The Court of Appeals has held that, where the certificate of an engineer or architect is required before final payment be made, such condition precedent must be alleged in order to support a recovery of the balance of the contract price. Southern Mfg. Co. v. Moss Mfg. Co., 13 Ga. App. 847 (81 SE 263)
; Hilton v. Taylor, 18 Ga. App. 647 (90 SE 223)
; Finn v. Carden, 100 Ga. App. 270
, 274 (110 SE2d 693
). Under a contract provision similar to the one in the instant case, this court required that the petition specifically allege that all payrolls, bills and other indebtedness have been paid to entitle the contractor to recover the final payment. Henderson v. Cochran, 213 Ga. 642 (100 SE2d 910)
. With these principles in mind, we now consider the allegations of the various counts.
2. Count 1 alleges: "That at all times your petitioner has fully and duly performed all of the work under the terms and conditions of said Stipulated Sum Contract on its part and has delivered the buildings and other appurtenances to the owner in a duly completed condition . . ." Under the rules pronounced in the cases above cited this is not sufficient for the plaintiff must affirmatively allege compliance with conditions precedent or sufficient legal excuse for the lack of such performance. See Sellers v. City of Summerville, 208 Ga. 361 (67 SE2d 137)
; Griswold v. Scott, 13 Ga. 210
3. Count 2 seeks to recover damages resulting from the interference, delay and dilatory practices of Perlis.
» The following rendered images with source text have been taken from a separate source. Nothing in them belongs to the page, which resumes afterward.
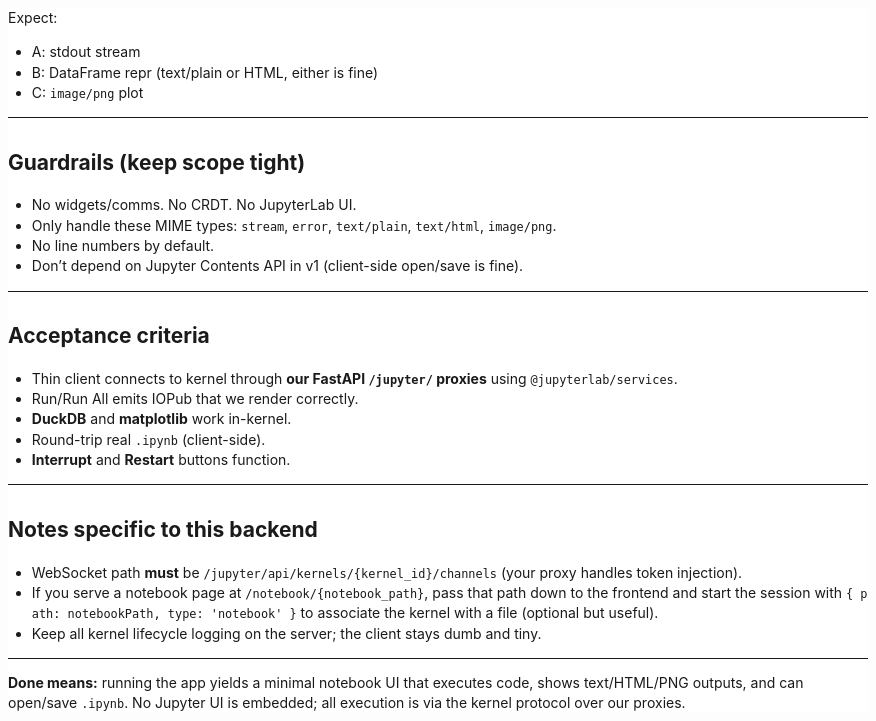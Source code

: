 Expect:
- A: stdout stream
- B: DataFrame repr (text/plain or HTML, either is fine)
- C: `image/png` plot

---

## Guardrails (keep scope tight)

- No widgets/comms. No CRDT. No JupyterLab UI.  
- Only handle these MIME types: `stream`, `error`, `text/plain`, `text/html`, `image/png`.
- No line numbers by default.
- Don’t depend on Jupyter Contents API in v1 (client-side open/save is fine).

---

## Acceptance criteria

- Thin client connects to kernel through **our FastAPI `/jupyter/` proxies** using `@jupyterlab/services`.
- Run/Run All emits IOPub that we render correctly.
- **DuckDB** and **matplotlib** work in-kernel.
- Round-trip real `.ipynb` (client-side).
- **Interrupt** and **Restart** buttons function.

---

## Notes specific to this backend

- WebSocket path **must** be `/jupyter/api/kernels/{kernel_id}/channels` (your proxy handles token injection).
- If you serve a notebook page at `/notebook/{notebook_path}`, pass that path down to the frontend and start the session with `{ path: notebookPath, type: 'notebook' }` to associate the kernel with a file (optional but useful).
- Keep all kernel lifecycle logging on the server; the client stays dumb and tiny.

---

**Done means:** running the app yields a minimal notebook UI that executes code, shows text/HTML/PNG outputs, and can open/save `.ipynb`. No Jupyter UI is embedded; all execution is via the kernel protocol over our proxies.
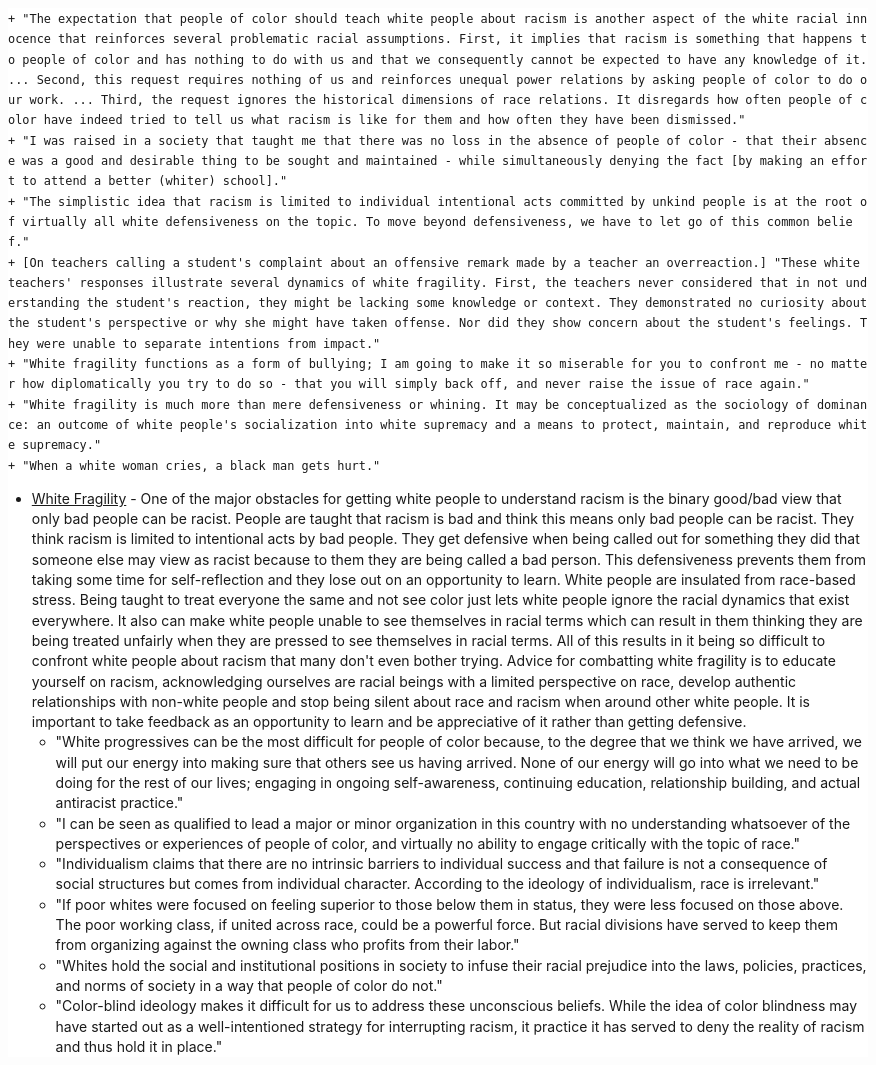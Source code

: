     + "The expectation that people of color should teach white people about racism is another aspect of the white racial innocence that reinforces several problematic racial assumptions. First, it implies that racism is something that happens to people of color and has nothing to do with us and that we consequently cannot be expected to have any knowledge of it. ... Second, this request requires nothing of us and reinforces unequal power relations by asking people of color to do our work. ... Third, the request ignores the historical dimensions of race relations. It disregards how often people of color have indeed tried to tell us what racism is like for them and how often they have been dismissed."
    + "I was raised in a society that taught me that there was no loss in the absence of people of color - that their absence was a good and desirable thing to be sought and maintained - while simultaneously denying the fact [by making an effort to attend a better (whiter) school]."
    + "The simplistic idea that racism is limited to individual intentional acts committed by unkind people is at the root of virtually all white defensiveness on the topic. To move beyond defensiveness, we have to let go of this common belief."
    + [On teachers calling a student's complaint about an offensive remark made by a teacher an overreaction.] "These white teachers' responses illustrate several dynamics of white fragility. First, the teachers never considered that in not understanding the student's reaction, they might be lacking some knowledge or context. They demonstrated no curiosity about the student's perspective or why she might have taken offense. Nor did they show concern about the student's feelings. They were unable to separate intentions from impact."
    + "White fragility functions as a form of bullying; I am going to make it so miserable for you to confront me - no matter how diplomatically you try to do so - that you will simply back off, and never raise the issue of race again."
    + "White fragility is much more than mere defensiveness or whining. It may be conceptualized as the sociology of dominance: an outcome of white people's socialization into white supremacy and a means to protect, maintain, and reproduce white supremacy."
    + "When a white woman cries, a black man gets hurt."

* [White Fragility](https://www.indiebound.org/book/9780807047415) - One of the major obstacles for getting white people to understand racism is the binary good/bad view that only bad people can be racist. People are taught that racism is bad and think this means only bad people can be racist. They think racism is limited to intentional acts by bad people. They get defensive when being called out for something they did that someone else may view as racist because to them they are being called a bad person. This defensiveness prevents them from taking some time for self-reflection and they lose out on an opportunity to learn. White people are insulated from race-based stress. Being taught to treat everyone the same and not see color just lets white people ignore the racial dynamics that exist everywhere. It also can make white people unable to see themselves in racial terms which can result in them thinking they are being treated unfairly when they are pressed to see themselves in racial terms. All of this results in it being so difficult to confront white people about racism that many don't even bother trying. Advice for combatting white fragility is to educate yourself on racism, acknowledging ourselves are racial beings with a limited perspective on race, develop authentic relationships with non-white people and stop being silent about race and racism when around other white people. It is important to take feedback as an opportunity to learn and be appreciative of it rather than getting defensive.
    + "White progressives can be the most difficult for people of color because, to the degree that we think we have arrived, we will put our energy into making sure that others see us having arrived. None of our energy will go into what we need to be doing for the rest of our lives; engaging in ongoing self-awareness, continuing education, relationship building, and actual antiracist practice."
    + "I can be seen as qualified to lead a major or minor organization in this country with no understanding whatsoever of the perspectives or experiences of people of color, and virtually no ability to engage critically with the topic of race."
    + "Individualism claims that there are no intrinsic barriers to individual success and that failure is not a consequence of social structures but comes from individual character. According to the ideology of individualism, race is irrelevant."
    + "If poor whites were focused on feeling superior to those below them in status, they were less focused on those above. The poor working class, if united across race, could be a powerful force. But racial divisions have served to keep them from organizing against the owning class who profits from their labor."
    + "Whites hold the social and institutional positions in society to infuse their racial prejudice into the laws, policies, practices, and norms of society in a way that people of color do not."
    + "Color-blind ideology makes it difficult for us to address these unconscious beliefs. While the idea of color blindness may have started out as a well-intentioned strategy for interrupting racism, it practice it has served to deny the reality of racism and thus hold it in place."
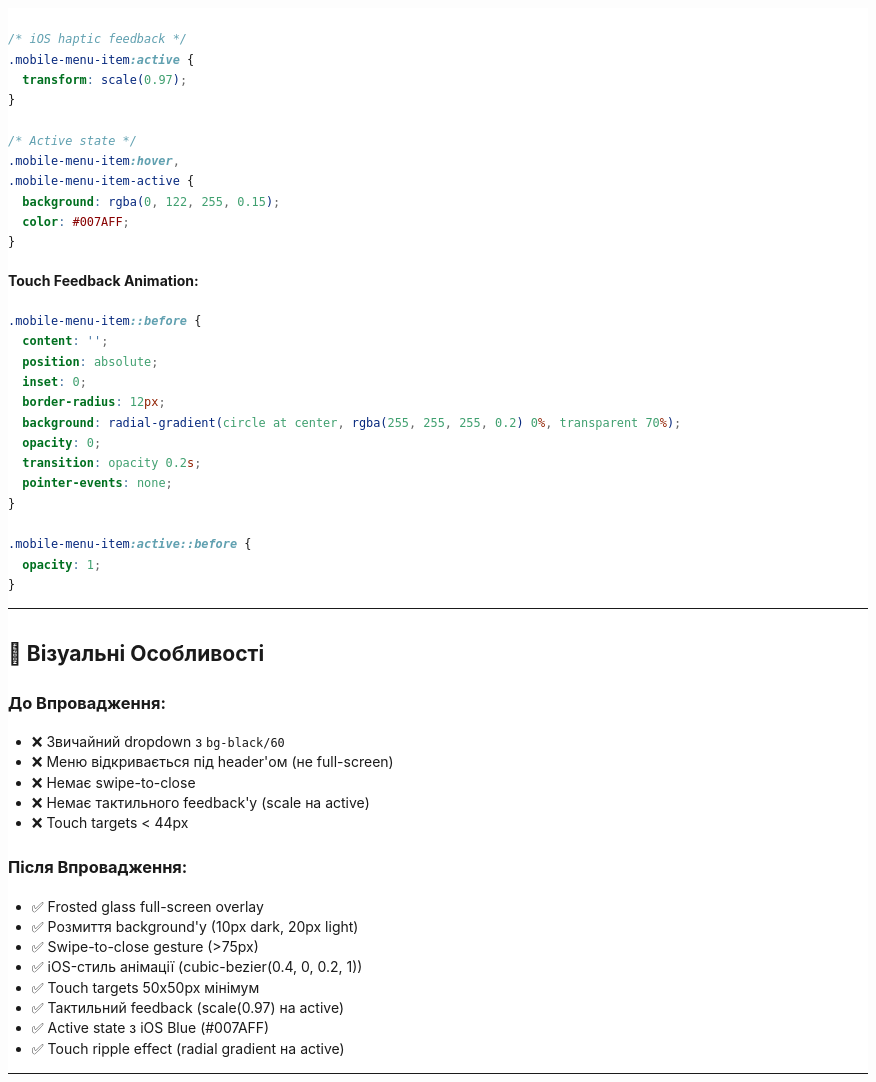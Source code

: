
 ```css

/* iOS haptic feedback */
.mobile-menu-item:active {
  transform: scale(0.97);
}

/* Active state */
.mobile-menu-item:hover,
.mobile-menu-item-active {
  background: rgba(0, 122, 255, 0.15);
  color: #007AFF;
}
```

#### **Touch Feedback Animation:**
```css
.mobile-menu-item::before {
  content: '';
  position: absolute;
  inset: 0;
  border-radius: 12px;
  background: radial-gradient(circle at center, rgba(255, 255, 255, 0.2) 0%, transparent 70%);
  opacity: 0;
  transition: opacity 0.2s;
  pointer-events: none;
}

.mobile-menu-item:active::before {
  opacity: 1;
}
```

---

## 🎨 Візуальні Особливості

### **До Впровадження:**
- ❌ Звичайний dropdown з `bg-black/60`
- ❌ Меню відкривається під header'ом (не full-screen)
- ❌ Немає swipe-to-close
- ❌ Немає тактильного feedback'у (scale на active)
- ❌ Touch targets < 44px

### **Після Впровадження:**
- ✅ Frosted glass full-screen overlay
- ✅ Розмиття background'у (10px dark, 20px light)
- ✅ Swipe-to-close gesture (>75px)
- ✅ iOS-стиль анімації (cubic-bezier(0.4, 0, 0.2, 1))
- ✅ Touch targets 50x50px мінімум
- ✅ Тактильний feedback (scale(0.97) на active)
- ✅ Active state з iOS Blue (#007AFF)
- ✅ Touch ripple effect (radial gradient на active)

---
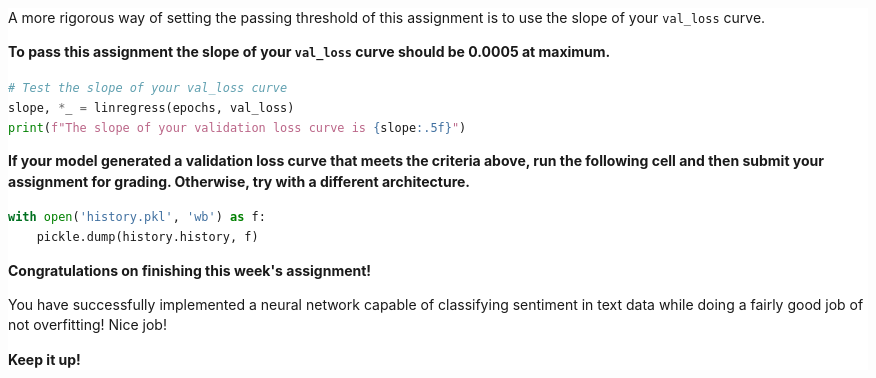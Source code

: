 A more rigorous way of setting the passing threshold of this assignment is to use the slope of your `val_loss` curve.

**To pass this assignment the slope of your `val_loss` curve should be 0.0005 at maximum.**


```python
# Test the slope of your val_loss curve
slope, *_ = linregress(epochs, val_loss)
print(f"The slope of your validation loss curve is {slope:.5f}")
```

**If your model generated a validation loss curve that meets the criteria above, run the following cell and then submit your assignment for grading. Otherwise, try with a different architecture.**


```python
with open('history.pkl', 'wb') as f:
    pickle.dump(history.history, f)
```

**Congratulations on finishing this week's assignment!**

You have successfully implemented a neural network capable of classifying sentiment in text data while doing a fairly good job of not overfitting! Nice job!

**Keep it up!**
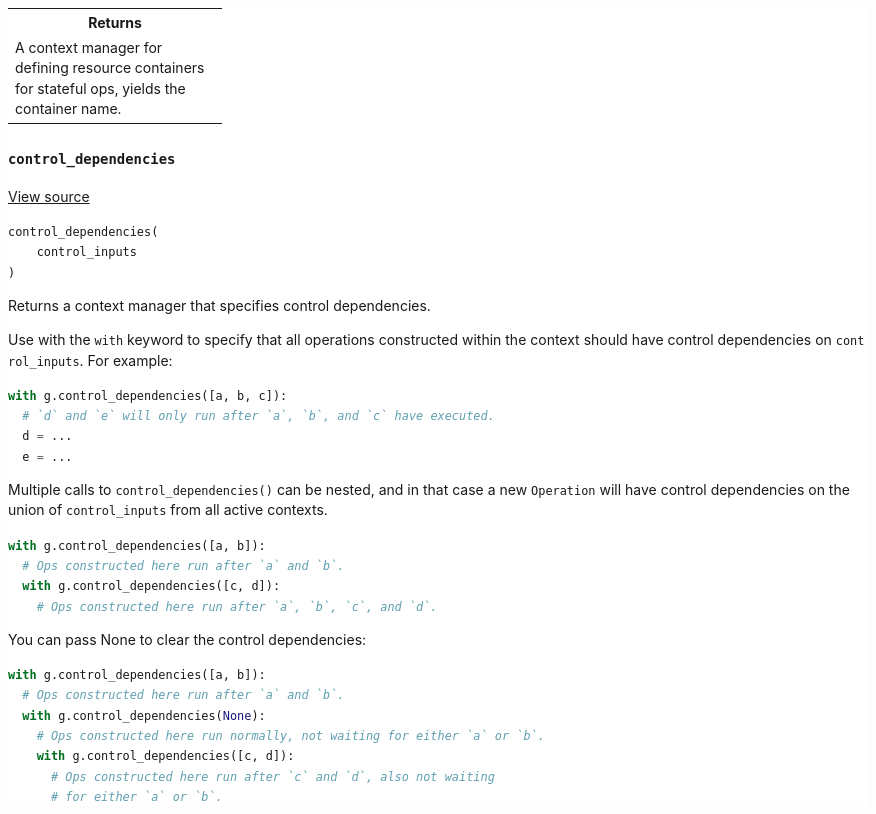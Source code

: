 


 <table class="responsive fixed orange">
<colgroup><col width="214px"><col></colgroup>
<tr><th colspan="2">Returns</th></tr>
<tr class="alt">
<td colspan="2">
A context manager for defining resource containers for stateful ops,
yields the container name.
</td>
</tr>

</table>



<h3 id="control_dependencies"><code>control_dependencies</code></h3>

<a target="_blank" class="external" href="/code/stable/tensorflow/python/framework/ops.py">View source</a>

<pre class="devsite-click-to-copy prettyprint lang-py tfo-signature-link">
<code>control_dependencies(
    control_inputs
)
</code></pre>

Returns a context manager that specifies control dependencies.

Use with the `with` keyword to specify that all operations constructed
within the context should have control dependencies on
`control_inputs`. For example:

```python
with g.control_dependencies([a, b, c]):
  # `d` and `e` will only run after `a`, `b`, and `c` have executed.
  d = ...
  e = ...
```

Multiple calls to `control_dependencies()` can be nested, and in
that case a new `Operation` will have control dependencies on the union
of `control_inputs` from all active contexts.

```python
with g.control_dependencies([a, b]):
  # Ops constructed here run after `a` and `b`.
  with g.control_dependencies([c, d]):
    # Ops constructed here run after `a`, `b`, `c`, and `d`.
```

You can pass None to clear the control dependencies:

```python
with g.control_dependencies([a, b]):
  # Ops constructed here run after `a` and `b`.
  with g.control_dependencies(None):
    # Ops constructed here run normally, not waiting for either `a` or `b`.
    with g.control_dependencies([c, d]):
      # Ops constructed here run after `c` and `d`, also not waiting
      # for either `a` or `b`.
```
However, averments as to compliance with the conditions of the contract on the part of Peacock are totally absent. Therefore, Count 2 is also subject to general demurrer.
4. It is unquestioned that the third count sets forth a cause for recovery on quantum meruit and the trial judge did not err in overruling the demurrer as to that count.
5. Counts 4 through 15, in essence, are dependent and predicated on Count 1. Each of them affirmatively reveals that Peacock, as contractor, has not paid the named subcontractors. Hence, the demurrer to those counts should have been sustained. See Henderson v. Cochran, 213 Ga. 642
In view of the rulings herein made, we need not consider grounds 2 and 3 of the demurrers.
Judgment affirmed in part; reversed in part. All the Justices concur.